▶ [What this task involves] Lift out all lines below that contain "python".

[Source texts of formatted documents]

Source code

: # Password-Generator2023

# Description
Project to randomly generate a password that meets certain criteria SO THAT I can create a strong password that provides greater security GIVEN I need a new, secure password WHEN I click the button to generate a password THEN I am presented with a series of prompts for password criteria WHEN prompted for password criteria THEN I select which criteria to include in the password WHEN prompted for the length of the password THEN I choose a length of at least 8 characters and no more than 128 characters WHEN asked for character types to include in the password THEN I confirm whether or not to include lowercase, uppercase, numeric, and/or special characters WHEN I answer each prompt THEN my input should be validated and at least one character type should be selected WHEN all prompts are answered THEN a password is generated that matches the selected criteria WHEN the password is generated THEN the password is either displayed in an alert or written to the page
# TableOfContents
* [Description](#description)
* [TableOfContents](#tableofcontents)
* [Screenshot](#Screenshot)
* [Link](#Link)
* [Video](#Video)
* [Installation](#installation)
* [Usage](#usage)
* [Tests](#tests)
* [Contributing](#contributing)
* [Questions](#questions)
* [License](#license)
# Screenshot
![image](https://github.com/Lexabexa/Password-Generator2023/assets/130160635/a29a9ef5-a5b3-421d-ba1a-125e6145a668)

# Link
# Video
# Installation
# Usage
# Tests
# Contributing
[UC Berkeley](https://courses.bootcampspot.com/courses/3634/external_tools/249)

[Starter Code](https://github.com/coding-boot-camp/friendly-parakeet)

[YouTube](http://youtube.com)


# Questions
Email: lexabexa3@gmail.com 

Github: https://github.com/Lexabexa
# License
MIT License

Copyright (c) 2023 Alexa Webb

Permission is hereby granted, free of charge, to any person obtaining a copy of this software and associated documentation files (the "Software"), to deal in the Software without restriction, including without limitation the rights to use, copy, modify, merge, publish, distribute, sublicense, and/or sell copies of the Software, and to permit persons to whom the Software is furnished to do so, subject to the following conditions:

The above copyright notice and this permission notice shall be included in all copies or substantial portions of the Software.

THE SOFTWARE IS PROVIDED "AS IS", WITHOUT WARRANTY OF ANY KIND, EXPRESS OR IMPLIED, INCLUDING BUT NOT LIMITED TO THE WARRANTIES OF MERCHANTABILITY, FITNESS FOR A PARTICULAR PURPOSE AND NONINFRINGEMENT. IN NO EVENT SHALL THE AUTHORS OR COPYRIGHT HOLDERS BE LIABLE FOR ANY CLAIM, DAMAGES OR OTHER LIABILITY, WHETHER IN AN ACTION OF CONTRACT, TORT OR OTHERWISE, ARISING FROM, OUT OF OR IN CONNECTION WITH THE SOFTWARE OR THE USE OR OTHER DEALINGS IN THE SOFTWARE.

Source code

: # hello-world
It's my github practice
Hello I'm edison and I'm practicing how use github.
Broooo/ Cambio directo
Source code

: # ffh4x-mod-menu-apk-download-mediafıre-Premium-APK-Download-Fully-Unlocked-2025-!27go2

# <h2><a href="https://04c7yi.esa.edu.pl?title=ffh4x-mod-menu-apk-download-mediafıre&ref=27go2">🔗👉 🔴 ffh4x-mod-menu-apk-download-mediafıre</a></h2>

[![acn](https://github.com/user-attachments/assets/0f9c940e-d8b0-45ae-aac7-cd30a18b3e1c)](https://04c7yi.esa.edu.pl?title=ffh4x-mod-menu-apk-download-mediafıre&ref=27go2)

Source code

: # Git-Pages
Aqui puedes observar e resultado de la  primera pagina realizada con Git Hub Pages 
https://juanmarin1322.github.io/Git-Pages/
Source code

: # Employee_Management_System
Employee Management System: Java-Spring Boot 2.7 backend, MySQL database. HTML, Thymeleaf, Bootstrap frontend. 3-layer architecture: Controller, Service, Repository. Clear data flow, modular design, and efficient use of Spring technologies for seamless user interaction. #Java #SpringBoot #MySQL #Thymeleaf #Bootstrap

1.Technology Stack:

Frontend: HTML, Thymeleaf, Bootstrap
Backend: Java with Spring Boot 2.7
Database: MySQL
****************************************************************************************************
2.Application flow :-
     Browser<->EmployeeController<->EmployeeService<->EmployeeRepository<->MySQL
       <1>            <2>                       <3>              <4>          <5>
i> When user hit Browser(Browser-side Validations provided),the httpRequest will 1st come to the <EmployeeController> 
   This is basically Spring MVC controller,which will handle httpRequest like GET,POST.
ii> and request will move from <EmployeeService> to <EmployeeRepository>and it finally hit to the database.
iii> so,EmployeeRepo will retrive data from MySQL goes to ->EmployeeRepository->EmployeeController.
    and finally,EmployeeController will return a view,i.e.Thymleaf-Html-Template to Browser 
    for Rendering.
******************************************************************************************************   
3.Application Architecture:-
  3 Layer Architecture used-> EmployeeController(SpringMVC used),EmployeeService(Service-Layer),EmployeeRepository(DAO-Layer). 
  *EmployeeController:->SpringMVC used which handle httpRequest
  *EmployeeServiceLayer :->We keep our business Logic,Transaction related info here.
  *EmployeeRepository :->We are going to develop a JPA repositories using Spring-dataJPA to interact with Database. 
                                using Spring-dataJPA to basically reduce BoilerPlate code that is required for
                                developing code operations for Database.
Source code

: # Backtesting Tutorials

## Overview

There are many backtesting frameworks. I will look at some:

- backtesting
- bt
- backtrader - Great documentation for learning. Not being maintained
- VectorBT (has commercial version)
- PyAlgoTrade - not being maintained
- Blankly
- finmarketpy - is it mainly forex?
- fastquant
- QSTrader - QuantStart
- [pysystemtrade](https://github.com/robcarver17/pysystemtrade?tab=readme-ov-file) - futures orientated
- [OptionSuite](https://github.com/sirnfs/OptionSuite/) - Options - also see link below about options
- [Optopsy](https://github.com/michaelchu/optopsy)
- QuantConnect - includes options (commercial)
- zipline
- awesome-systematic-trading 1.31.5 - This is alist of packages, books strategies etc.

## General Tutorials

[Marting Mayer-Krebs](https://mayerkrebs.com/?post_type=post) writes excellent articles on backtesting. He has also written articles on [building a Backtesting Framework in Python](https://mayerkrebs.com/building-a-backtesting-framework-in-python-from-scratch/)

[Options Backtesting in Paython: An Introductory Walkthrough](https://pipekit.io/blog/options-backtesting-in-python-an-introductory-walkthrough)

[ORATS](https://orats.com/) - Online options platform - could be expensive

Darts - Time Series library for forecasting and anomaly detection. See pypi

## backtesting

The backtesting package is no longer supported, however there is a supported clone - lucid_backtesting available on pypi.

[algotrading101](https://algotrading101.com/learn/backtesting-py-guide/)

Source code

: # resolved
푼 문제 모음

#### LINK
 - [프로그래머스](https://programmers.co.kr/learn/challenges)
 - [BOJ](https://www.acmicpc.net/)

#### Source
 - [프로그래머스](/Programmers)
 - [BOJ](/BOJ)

▶ [Response to this task]
[Marting Mayer-Krebs](https://mayerkrebs.com/?post_type=post) writes excellent articles on backtesting. He has also written articles on [building a Backtesting Framework in Python](https://mayerkrebs.com/building-a-backtesting-framework-in-python-from-scratch/)
[Options Backtesting in Paython: An Introductory Walkthrough](https://pipekit.io/blog/options-backtesting-in-python-an-introductory-walkthrough)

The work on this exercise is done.